# Assignment
Whenever a line in the records below holds the string "value", copy it out.

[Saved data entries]
○ ○ ○ ○ ○ ○ ○

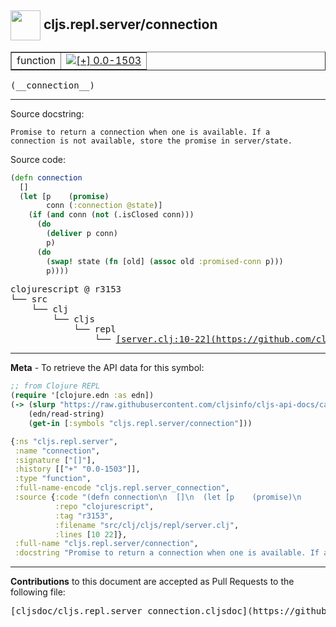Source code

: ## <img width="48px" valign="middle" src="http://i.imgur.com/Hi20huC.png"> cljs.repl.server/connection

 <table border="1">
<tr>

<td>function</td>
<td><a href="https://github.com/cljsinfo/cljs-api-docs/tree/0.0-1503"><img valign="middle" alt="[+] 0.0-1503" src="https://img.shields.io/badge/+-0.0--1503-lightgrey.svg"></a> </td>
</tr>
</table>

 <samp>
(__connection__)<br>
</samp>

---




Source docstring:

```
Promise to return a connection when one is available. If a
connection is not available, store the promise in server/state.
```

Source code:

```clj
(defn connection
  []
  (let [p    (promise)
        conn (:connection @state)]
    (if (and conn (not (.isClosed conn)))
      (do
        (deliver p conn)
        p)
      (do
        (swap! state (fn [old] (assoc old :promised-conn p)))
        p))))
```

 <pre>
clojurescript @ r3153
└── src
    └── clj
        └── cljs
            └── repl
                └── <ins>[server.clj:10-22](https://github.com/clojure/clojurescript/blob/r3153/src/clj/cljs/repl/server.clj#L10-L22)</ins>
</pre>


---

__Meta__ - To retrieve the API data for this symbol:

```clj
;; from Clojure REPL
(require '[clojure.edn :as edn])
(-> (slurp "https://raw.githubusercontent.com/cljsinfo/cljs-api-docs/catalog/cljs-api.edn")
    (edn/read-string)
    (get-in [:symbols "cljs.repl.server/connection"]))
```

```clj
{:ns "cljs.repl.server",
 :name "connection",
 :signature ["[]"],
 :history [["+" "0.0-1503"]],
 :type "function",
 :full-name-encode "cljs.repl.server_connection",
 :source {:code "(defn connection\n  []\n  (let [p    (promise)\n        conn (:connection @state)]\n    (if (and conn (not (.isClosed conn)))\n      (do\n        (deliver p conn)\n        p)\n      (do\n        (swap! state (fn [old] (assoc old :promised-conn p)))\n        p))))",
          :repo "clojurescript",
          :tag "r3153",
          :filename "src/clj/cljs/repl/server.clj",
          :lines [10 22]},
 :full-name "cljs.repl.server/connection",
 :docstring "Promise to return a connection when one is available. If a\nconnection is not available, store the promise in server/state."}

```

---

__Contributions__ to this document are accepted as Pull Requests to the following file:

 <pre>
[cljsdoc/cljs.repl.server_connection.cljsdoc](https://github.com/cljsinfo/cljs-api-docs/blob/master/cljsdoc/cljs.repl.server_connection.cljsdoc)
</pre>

○ ○ ○ ○ ○ ○ ○

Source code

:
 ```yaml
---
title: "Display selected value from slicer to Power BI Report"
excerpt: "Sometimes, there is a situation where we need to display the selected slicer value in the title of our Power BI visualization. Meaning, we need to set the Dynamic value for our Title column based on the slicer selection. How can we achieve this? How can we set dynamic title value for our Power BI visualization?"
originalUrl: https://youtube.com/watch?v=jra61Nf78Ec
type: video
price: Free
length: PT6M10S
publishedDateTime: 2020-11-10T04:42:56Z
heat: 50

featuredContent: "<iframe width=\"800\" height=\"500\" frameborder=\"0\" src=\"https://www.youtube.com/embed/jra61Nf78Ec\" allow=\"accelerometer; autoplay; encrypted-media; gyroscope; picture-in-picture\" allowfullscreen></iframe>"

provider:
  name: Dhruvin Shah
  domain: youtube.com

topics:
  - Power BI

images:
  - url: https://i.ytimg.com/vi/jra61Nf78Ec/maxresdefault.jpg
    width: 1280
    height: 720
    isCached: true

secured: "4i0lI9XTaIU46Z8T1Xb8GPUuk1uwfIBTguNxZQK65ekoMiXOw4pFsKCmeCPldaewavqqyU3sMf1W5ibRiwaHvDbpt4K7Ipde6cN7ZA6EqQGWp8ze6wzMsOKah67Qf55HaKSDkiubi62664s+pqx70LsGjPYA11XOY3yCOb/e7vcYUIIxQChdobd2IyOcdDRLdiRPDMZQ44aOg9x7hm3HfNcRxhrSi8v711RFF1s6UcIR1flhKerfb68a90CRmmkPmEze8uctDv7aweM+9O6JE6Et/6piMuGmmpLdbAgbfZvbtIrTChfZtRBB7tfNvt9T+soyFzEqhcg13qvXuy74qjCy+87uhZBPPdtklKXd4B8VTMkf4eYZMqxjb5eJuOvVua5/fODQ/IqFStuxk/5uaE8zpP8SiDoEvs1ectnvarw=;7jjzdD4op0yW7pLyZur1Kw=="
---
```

○ ○ ○ ○ ○ ○ ○

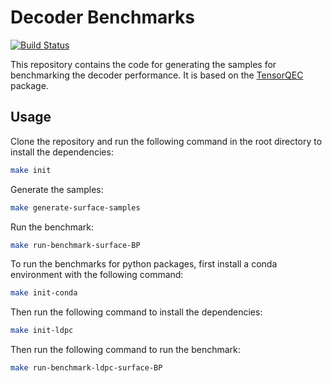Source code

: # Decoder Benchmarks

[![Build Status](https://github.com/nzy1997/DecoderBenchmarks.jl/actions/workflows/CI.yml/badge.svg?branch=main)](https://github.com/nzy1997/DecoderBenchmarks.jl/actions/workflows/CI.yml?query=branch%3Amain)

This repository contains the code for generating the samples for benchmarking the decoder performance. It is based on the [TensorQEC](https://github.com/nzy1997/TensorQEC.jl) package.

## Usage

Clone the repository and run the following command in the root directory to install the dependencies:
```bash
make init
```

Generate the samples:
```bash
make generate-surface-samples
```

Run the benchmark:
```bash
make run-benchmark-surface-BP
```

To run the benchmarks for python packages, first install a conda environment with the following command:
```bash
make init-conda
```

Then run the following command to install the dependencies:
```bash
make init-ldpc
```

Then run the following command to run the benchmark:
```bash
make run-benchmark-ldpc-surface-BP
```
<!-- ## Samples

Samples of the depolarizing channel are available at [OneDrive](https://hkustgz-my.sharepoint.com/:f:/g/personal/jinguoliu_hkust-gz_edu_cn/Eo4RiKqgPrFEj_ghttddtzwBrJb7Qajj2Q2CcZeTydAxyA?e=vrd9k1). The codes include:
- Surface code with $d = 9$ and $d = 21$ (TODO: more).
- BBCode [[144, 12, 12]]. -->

○ ○ ○ ○ ○ ○ ○

# Output
title: "Display selected value from slicer to Power BI Report"
excerpt: "Sometimes, there is a situation where we need to display the selected slicer value in the title of our Power BI visualization. Meaning, we need to set the Dynamic value for our Title column based on the slicer selection. How can we achieve this? How can we set dynamic title value for our Power BI visualization?"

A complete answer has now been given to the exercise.